Stored entries
================================
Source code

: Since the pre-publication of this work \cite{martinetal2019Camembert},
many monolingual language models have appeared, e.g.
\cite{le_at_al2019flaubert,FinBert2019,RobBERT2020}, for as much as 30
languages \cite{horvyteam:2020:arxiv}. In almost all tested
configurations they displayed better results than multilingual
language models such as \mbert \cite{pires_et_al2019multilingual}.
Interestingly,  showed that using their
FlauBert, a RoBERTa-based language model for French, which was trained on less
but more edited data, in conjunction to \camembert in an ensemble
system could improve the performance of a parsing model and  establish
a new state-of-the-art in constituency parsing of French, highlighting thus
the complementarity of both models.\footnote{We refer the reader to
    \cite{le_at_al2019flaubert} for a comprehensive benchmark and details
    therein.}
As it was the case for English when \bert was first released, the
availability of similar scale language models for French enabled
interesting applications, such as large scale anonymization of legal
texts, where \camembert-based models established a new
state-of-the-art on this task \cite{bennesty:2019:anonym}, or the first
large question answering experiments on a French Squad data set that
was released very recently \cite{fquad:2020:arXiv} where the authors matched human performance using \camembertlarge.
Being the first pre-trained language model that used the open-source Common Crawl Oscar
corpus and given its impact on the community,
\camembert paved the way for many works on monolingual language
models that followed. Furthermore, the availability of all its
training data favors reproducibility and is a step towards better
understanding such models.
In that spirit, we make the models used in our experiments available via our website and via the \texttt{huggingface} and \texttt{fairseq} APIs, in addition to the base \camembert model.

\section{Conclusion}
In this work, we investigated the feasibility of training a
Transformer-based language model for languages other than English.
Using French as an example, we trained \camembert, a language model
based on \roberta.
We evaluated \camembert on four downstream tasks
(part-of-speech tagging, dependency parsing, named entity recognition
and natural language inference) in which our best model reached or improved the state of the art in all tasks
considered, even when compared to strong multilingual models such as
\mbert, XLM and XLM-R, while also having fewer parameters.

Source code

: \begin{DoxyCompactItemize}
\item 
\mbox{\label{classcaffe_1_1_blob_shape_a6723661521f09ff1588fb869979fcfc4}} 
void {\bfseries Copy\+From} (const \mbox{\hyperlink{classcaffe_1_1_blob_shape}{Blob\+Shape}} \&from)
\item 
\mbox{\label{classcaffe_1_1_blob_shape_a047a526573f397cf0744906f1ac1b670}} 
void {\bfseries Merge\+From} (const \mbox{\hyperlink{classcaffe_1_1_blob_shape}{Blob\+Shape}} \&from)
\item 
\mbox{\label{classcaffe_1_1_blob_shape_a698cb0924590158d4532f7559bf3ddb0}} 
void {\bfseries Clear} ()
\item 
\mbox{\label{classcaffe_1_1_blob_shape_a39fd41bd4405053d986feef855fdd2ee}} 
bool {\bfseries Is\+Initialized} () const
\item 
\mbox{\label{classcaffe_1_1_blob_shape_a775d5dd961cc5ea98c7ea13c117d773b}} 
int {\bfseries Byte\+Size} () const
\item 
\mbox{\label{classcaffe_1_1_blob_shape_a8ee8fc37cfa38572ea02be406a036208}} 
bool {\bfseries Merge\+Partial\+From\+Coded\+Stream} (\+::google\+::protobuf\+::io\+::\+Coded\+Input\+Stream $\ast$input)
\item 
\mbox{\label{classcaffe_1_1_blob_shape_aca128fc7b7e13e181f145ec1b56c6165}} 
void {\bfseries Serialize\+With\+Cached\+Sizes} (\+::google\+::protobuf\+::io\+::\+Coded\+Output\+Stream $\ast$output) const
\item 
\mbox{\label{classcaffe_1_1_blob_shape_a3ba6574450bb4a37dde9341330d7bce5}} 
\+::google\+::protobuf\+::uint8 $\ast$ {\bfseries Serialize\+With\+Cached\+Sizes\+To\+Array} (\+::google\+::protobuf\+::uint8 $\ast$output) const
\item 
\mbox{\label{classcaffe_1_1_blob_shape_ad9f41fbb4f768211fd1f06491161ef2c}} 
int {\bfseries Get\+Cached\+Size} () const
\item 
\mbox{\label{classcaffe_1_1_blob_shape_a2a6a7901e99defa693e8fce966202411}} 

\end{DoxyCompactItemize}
================================
■ **Directions for this task**
For this exercise, return every line from the data that holds the string "hyperlink".

■ **Solved exercise**
void {\bfseries Copy\+From} (const \mbox{\hyperlink{classcaffe_1_1_blob_shape}{Blob\+Shape}} \&from)
void {\bfseries Merge\+From} (const \mbox{\hyperlink{classcaffe_1_1_blob_shape}{Blob\+Shape}} \&from)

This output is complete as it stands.